Dataset entries:
════════════════════

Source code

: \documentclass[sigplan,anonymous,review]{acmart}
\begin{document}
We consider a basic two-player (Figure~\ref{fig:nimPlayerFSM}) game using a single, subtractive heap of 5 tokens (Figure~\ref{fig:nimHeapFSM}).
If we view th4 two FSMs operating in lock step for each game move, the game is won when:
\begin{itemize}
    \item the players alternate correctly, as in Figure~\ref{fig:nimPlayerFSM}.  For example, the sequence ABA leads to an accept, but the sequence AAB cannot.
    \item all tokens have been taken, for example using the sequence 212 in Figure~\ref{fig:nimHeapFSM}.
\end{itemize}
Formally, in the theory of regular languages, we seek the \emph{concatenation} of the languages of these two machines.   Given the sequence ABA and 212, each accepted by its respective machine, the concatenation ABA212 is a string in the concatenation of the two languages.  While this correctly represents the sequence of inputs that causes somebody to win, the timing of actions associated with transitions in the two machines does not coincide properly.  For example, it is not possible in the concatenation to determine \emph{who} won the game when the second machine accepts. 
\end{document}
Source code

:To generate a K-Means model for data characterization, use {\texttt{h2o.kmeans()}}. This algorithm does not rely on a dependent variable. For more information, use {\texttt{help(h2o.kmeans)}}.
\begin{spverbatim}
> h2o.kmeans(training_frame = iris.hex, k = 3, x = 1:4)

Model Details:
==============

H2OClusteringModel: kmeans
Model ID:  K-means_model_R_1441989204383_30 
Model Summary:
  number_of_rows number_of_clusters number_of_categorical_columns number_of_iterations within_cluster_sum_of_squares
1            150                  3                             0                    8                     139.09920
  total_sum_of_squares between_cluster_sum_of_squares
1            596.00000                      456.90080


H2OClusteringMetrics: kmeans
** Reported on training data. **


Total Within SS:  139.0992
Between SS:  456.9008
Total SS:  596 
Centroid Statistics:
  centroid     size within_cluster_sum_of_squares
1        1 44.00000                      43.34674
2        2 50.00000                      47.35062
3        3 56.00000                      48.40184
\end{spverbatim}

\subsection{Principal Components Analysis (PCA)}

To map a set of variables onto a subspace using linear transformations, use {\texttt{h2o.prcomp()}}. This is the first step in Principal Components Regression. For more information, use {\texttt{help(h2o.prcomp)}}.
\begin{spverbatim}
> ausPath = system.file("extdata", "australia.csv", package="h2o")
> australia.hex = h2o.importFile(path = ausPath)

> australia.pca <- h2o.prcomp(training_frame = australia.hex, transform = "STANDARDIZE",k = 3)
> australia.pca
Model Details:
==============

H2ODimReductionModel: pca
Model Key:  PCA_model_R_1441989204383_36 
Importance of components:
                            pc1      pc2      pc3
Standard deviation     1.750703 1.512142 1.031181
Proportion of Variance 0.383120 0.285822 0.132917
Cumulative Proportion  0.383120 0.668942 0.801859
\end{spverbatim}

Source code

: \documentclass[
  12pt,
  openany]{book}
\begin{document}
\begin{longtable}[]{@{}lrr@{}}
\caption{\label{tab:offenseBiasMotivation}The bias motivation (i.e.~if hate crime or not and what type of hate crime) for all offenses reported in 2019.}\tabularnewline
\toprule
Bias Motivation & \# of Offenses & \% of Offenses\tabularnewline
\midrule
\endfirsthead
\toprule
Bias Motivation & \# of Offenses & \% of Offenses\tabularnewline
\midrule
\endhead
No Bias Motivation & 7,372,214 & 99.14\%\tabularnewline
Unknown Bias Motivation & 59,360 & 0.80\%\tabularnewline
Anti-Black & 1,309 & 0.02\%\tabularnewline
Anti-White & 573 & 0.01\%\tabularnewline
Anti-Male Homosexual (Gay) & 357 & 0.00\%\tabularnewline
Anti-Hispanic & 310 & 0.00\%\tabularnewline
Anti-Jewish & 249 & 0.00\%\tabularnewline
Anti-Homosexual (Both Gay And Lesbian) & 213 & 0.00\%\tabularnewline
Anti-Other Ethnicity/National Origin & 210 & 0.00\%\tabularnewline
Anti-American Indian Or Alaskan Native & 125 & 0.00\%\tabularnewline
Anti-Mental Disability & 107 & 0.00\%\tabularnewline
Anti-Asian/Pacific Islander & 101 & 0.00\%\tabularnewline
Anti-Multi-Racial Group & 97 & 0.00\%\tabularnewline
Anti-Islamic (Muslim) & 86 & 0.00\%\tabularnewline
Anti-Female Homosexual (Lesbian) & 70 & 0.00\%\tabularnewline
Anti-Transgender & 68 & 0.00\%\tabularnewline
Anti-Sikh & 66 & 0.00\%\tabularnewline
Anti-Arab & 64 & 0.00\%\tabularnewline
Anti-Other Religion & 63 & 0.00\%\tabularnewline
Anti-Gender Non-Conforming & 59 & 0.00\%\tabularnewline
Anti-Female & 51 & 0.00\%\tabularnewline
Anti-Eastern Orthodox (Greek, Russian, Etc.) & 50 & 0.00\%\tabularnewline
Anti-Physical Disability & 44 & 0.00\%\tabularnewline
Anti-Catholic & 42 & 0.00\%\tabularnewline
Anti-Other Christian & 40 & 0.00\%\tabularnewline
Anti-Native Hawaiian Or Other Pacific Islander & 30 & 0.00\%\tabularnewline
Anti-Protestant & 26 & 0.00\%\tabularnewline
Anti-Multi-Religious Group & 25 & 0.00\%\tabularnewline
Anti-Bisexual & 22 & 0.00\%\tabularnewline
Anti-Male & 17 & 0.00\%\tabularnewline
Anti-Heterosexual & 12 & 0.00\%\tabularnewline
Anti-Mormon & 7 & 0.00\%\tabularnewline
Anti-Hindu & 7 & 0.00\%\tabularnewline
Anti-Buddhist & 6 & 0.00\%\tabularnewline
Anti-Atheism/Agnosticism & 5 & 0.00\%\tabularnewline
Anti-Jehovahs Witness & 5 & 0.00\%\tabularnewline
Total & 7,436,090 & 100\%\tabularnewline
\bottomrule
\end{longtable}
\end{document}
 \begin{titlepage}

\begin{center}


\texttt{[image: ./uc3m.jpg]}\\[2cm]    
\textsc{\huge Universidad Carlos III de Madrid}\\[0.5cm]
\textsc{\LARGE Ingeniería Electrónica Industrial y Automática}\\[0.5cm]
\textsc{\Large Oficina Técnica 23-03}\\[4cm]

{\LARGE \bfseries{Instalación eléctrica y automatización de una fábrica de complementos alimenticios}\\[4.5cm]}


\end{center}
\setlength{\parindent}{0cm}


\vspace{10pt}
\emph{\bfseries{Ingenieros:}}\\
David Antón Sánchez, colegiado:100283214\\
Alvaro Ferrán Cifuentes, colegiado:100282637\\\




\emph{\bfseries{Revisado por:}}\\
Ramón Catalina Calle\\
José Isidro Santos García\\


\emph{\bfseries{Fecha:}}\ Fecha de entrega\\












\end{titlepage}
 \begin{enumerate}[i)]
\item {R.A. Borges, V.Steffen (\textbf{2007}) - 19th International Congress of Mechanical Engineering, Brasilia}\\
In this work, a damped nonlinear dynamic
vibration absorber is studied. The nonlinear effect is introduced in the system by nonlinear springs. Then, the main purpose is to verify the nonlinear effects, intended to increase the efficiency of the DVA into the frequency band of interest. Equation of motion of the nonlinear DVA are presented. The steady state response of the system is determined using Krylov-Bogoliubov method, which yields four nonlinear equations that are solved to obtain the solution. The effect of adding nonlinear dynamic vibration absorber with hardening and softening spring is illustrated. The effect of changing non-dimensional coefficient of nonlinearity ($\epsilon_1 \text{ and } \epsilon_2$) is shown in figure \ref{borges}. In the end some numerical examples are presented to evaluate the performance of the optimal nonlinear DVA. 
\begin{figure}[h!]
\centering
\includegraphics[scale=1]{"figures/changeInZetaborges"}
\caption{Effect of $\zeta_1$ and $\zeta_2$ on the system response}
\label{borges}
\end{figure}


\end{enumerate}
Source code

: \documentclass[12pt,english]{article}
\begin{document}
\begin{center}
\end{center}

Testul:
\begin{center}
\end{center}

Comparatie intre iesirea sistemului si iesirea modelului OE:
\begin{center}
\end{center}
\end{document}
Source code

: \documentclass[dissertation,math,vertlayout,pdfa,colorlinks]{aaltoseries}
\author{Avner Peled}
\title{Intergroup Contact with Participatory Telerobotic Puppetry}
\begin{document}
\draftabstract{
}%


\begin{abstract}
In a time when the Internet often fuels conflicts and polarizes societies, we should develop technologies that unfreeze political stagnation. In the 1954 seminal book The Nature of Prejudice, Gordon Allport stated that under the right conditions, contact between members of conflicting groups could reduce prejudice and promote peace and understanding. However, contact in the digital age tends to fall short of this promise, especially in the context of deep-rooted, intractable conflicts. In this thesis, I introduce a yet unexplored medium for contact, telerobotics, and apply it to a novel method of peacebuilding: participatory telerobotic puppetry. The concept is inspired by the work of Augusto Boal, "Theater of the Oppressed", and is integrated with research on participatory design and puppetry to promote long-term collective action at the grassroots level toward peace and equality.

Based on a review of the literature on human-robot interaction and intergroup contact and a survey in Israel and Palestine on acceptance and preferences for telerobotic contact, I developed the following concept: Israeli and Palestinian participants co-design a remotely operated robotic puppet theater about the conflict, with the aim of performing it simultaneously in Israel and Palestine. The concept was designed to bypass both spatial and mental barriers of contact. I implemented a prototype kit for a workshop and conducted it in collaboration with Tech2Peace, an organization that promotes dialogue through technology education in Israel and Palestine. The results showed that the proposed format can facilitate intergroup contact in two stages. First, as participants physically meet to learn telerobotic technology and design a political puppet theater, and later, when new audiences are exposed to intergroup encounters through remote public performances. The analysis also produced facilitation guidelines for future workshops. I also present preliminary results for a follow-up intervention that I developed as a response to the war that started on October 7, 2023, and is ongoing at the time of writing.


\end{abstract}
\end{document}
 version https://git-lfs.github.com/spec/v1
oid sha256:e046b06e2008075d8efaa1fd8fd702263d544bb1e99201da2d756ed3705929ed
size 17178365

════════════════════

:: Activity ::
Up to and including the line with "generate a K-Means", print every line of the records from the start.

:: Expected answer ::
Source code

: \documentclass[sigplan,anonymous,review]{acmart}
\begin{document}
We consider a basic two-player (Figure~\ref{fig:nimPlayerFSM}) game using a single, subtractive heap of 5 tokens (Figure~\ref{fig:nimHeapFSM}).
If we view th4 two FSMs operating in lock step for each game move, the game is won when:
\begin{itemize}
    \item the players alternate correctly, as in Figure~\ref{fig:nimPlayerFSM}.  For example, the sequence ABA leads to an accept, but the sequence AAB cannot.
    \item all tokens have been taken, for example using the sequence 212 in Figure~\ref{fig:nimHeapFSM}.
\end{itemize}
Formally, in the theory of regular languages, we seek the \emph{concatenation} of the languages of these two machines.   Given the sequence ABA and 212, each accepted by its respective machine, the concatenation ABA212 is a string in the concatenation of the two languages.  While this correctly represents the sequence of inputs that causes somebody to win, the timing of actions associated with transitions in the two machines does not coincide properly.  For example, it is not possible in the concatenation to determine \emph{who} won the game when the second machine accepts. 
\end{document}
Source code

:To generate a K-Means model for data characterization, use {\texttt{h2o.kmeans()}}. This algorithm does not rely on a dependent variable. For more information, use {\texttt{help(h2o.kmeans)}}.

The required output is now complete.